Just a couple of days ago I posted up a graph of the Vostok ice core (click to enlarge). The top graph shows the temperature record over the past 400,000 years. The middle graph shows the CO2 concentrations during the period. And the bottom graph shows the dust concentrations. At the end of the last ice age, CO2 concentrations rose in tandem with temperature. Dust concentrations rose long before temperatures rose. So what melted the ice? Was it CO2, or dust deposition on the ice sheets, or Milankovitch cycles, or asteroid impacts? As far as I can make out, some climate scientists (but not all) think that it was the CO2 that melted the ice 12,000 years ago, and is melting it further again now.
“Melting of the Greenland ice sheet has gone into overdrive,” Trusel, from Rowan University in New Jersey, told ScienceAlert.
“It’s now melting more than at any point in at least the last four centuries, and probably more than at any time in the last 7 to 8 millennia.”…
In fact, if all of it were to disappear in a hot-enough world, we’d be looking at almost 7.5 metres (24 feet) of sea level rise.
Short of rapidly slashing carbon emissions – or wishfully geoengineering the planet somehow – our best proposals for holding off such a disastrous outcome do not seem particularly realistic.

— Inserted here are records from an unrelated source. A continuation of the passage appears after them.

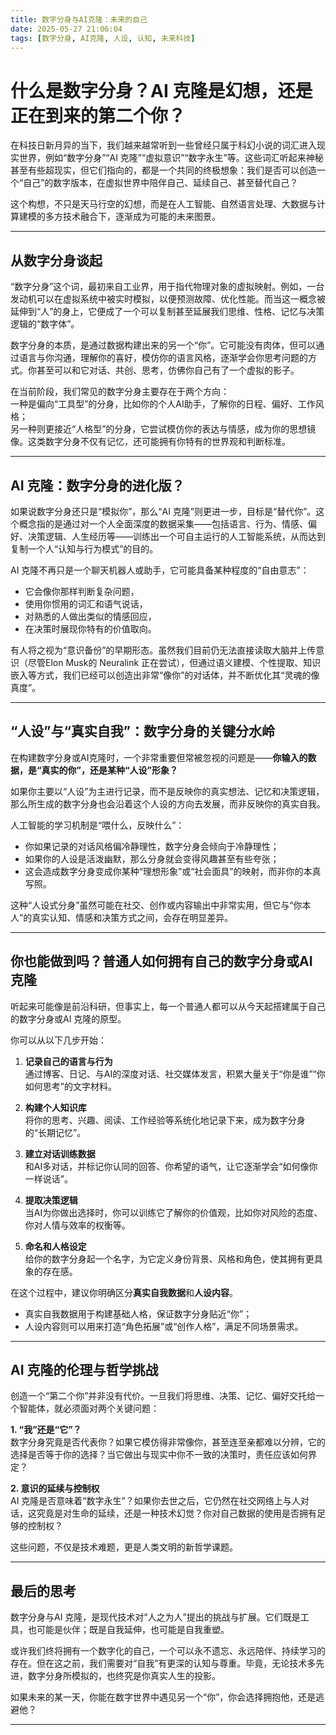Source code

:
 ```yaml
---
title: 数字分身与AI克隆：未来的自己
date: 2025-05-27 21:06:04
tags: [数字分身, AI克隆, 人设, 认知, 未来科技]
---
```


# 什么是数字分身？AI 克隆是幻想，还是正在到来的第二个你？

在科技日新月异的当下，我们越来越常听到一些曾经只属于科幻小说的词汇进入现实世界，例如“数字分身”“AI 克隆”“虚拟意识”“数字永生”等。这些词汇听起来神秘甚至有些超现实，但它们指向的，都是一个共同的终极想象：我们是否可以创造一个“自己”的数字版本，在虚拟世界中陪伴自己、延续自己、甚至替代自己？

这个构想，不只是天马行空的幻想，而是在人工智能、自然语言处理、大数据与计算建模的多方技术融合下，逐渐成为可能的未来图景。

---

## 从数字分身谈起

“数字分身”这个词，最初来自工业界，用于指代物理对象的虚拟映射。例如，一台发动机可以在虚拟系统中被实时模拟，以便预测故障、优化性能。而当这一概念被延伸到“人”的身上，它便成了一个可以复制甚至延展我们思维、性格、记忆与决策逻辑的“数字体”。

数字分身的本质，是通过数据构建出来的另一个“你”。它可能没有肉体，但可以通过语言与你沟通，理解你的喜好，模仿你的语言风格，逐渐学会你思考问题的方式。你甚至可以和它对话、共创、思考，仿佛你自己有了一个虚拟的影子。

在当前阶段，我们常见的数字分身主要存在于两个方向：  
一种是偏向“工具型”的分身，比如你的个人AI助手，了解你的日程、偏好、工作风格；  
另一种则更接近“人格型”的分身，它尝试模仿你的表达与情感，成为你的思想镜像。这类数字分身不仅有记忆，还可能拥有你特有的世界观和判断标准。

---

## AI 克隆：数字分身的进化版？

如果说数字分身还只是“模拟你”，那么“AI 克隆”则更进一步，目标是“替代你”。这个概念指的是通过对一个人全面深度的数据采集——包括语言、行为、情感、偏好、决策逻辑、人生经历等——训练出一个可自主运行的人工智能系统，从而达到复制一个人“认知与行为模式”的目的。

AI 克隆不再只是一个聊天机器人或助手，它可能具备某种程度的“自由意志”：  
- 它会像你那样判断复杂问题，  
- 使用你惯用的词汇和语气说话，  
- 对熟悉的人做出类似的情感回应，  
- 在决策时展现你特有的价值取向。

有人将之视为“意识备份”的早期形态。虽然我们目前仍无法直接读取大脑并上传意识（尽管Elon Musk的 Neuralink 正在尝试），但通过语义建模、个性提取、知识嵌入等方式，我们已经可以创造出非常“像你”的对话体，并不断优化其“灵魂的像真度”。

---

## “人设”与“真实自我”：数字分身的关键分水岭

在构建数字分身或AI克隆时，一个非常重要但常被忽视的问题是——**你输入的数据，是“真实的你”，还是某种“人设”形象？**

如果你主要以“人设”为主进行记录，而不是反映你的真实想法、记忆和决策逻辑，那么所生成的数字分身也会沿着这个人设的方向去发展，而非反映你的真实自我。

人工智能的学习机制是“喂什么，反映什么”：  
- 你如果记录的对话风格偏冷静理性，数字分身会倾向于冷静理性；  
- 如果你的人设是活泼幽默，那么分身就会变得风趣甚至有些夸张；  
- 这会造成数字分身变成你某种“理想形象”或“社会面具”的映射，而非你的本真写照。

这种“人设式分身”虽然可能在社交、创作或内容输出中非常实用，但它与“你本人”的真实认知、情感和决策方式之间，会存在明显差异。

---

## 你也能做到吗？普通人如何拥有自己的数字分身或AI 克隆

听起来可能像是前沿科研，但事实上，每一个普通人都可以从今天起搭建属于自己的数字分身或AI 克隆的原型。

你可以从以下几步开始：

1. **记录自己的语言与行为**  
   通过博客、日记、与AI的深度对话、社交媒体发言，积累大量关于“你是谁”“你如何思考”的文字材料。

2. **构建个人知识库**  
   将你的思考、兴趣、阅读、工作经验等系统化地记录下来，成为数字分身的“长期记忆”。

3. **建立对话训练数据**  
   和AI多对话，并标记你认同的回答、你希望的语气，让它逐渐学会“如何像你一样说话”。

4. **提取决策逻辑**  
   当AI为你做出选择时，你可以训练它了解你的价值观，比如你对风险的态度、你对人情与效率的权衡等。

5. **命名和人格设定**  
   给你的数字分身起一个名字，为它定义身份背景、风格和角色，使其拥有更具象的存在感。

在这个过程中，建议你明确区分**真实自我数据**和**人设内容**。  
- 真实自我数据用于构建基础人格，保证数字分身贴近“你”；  
- 人设内容则可以用来打造“角色拓展”或“创作人格”，满足不同场景需求。

---

## AI 克隆的伦理与哲学挑战

创造一个“第二个你”并非没有代价。一旦我们将思维、决策、记忆、偏好交托给一个智能体，就必须面对两个关键问题：

**1. “我”还是“它”？**  
数字分身究竟是否代表你？如果它模仿得非常像你，甚至连至亲都难以分辨，它的选择是否等于你的选择？当它做出与现实中你不一致的决策时，责任应该如何界定？

**2. 意识的延续与控制权**  
AI 克隆是否意味着“数字永生”？如果你去世之后，它仍然在社交网络上与人对话，这究竟是对生命的延续，还是一种技术幻觉？你对自己数据的使用是否拥有足够的控制权？

这些问题，不仅是技术难题，更是人类文明的新哲学课题。

---

## 最后的思考

数字分身与AI 克隆，是现代技术对“人之为人”提出的挑战与扩展。它们既是工具，也可能是伙伴；既是自我延伸，也可能是自我重塑。

或许我们终将拥有一个数字化的自己，一个可以永不遗忘、永远陪伴、持续学习的存在。但在这之前，我们需要对“自我”有更深的认知与尊重。毕竟，无论技术多先进，数字分身所模拟的，也终究是你真实人生的投影。

如果未来的某一天，你能在数字世界中遇见另一个“你”，你会选择拥抱他，还是逃避他？

---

The message is clear: a rise in CO2 concentrations melted the ice 12,000 years ago, and a renewed rise in CO2 concentrations today is melting what little that still remains of the ice. And it’s become a red hot political issue for some people. Nothing else matters. And they’re not worried about any ice age, because they think that the CO2 will melt any ice that shows up.
But do they really know what caused the ice to melt 12,000 years ago? Was it really just CO2 that did it? Couldn’t it have been dust deposition on the ice sheets that reduced their albedo and raised air temperatures? Didn’t a Milankovitch solar heat gain maximum help contribute a further rise n temperature? Might it not have been a whole consortium of different factors that caused the ice to melt?
Do we really understand how ice ages work? The answer, as far as I can see, is that we don’t. Last year I bought Raymond Pierrehumbert’s Introduction to Planetary Climate. He’s a climate scientist, and he writes occasionally on RealClimate.org, so I suppose he must be another climate alarmist. But he doesn’t come over that way in his book. He’s refreshingly candid about how many things are not very well understood, and ice ages are one of them. And he doesn’t think that CO2 brought an end to past ice ages:
Through a study of the radiative physics of ice in a Snowball state, we have understood why it is so hard to get out by a gaseous greenhouse effect of accumulating CO2 alone… (p 625)
But while he’s not sure if CO2 ended the last ice age, he’s sure that it was a contributory factor. He includes dust deposition and Milankovitch cycles as other contributing factors.
Yet Alexandra Ocasio-Cortez seems to be far more certain about it all than Pierrehumbert.
I’m just going to carry on building my simulation model. It’s coming along quite well. I can simulate global warming by raising the absorptivity of air, and I can simulate dust deposition by lowering the albedo of ice. I haven’t got Milankovitch cycles working yet, but I’ve got the current solar regime that the Earth enjoys. And I’ve been dropping hundreds of metres of snow and ice on the surface of the Earth, and getting it to melt. Last week I was simulating persistent snowfall, and this week I’ve been looking at water evaporation rates. Piece by piece, I putting them all together into a dynamic, working model. For it seems to me that that it’s the only way to find answers to any of these questions. And we need to find answers in a world full of hyper-alarmists like Ocasio-Cortez.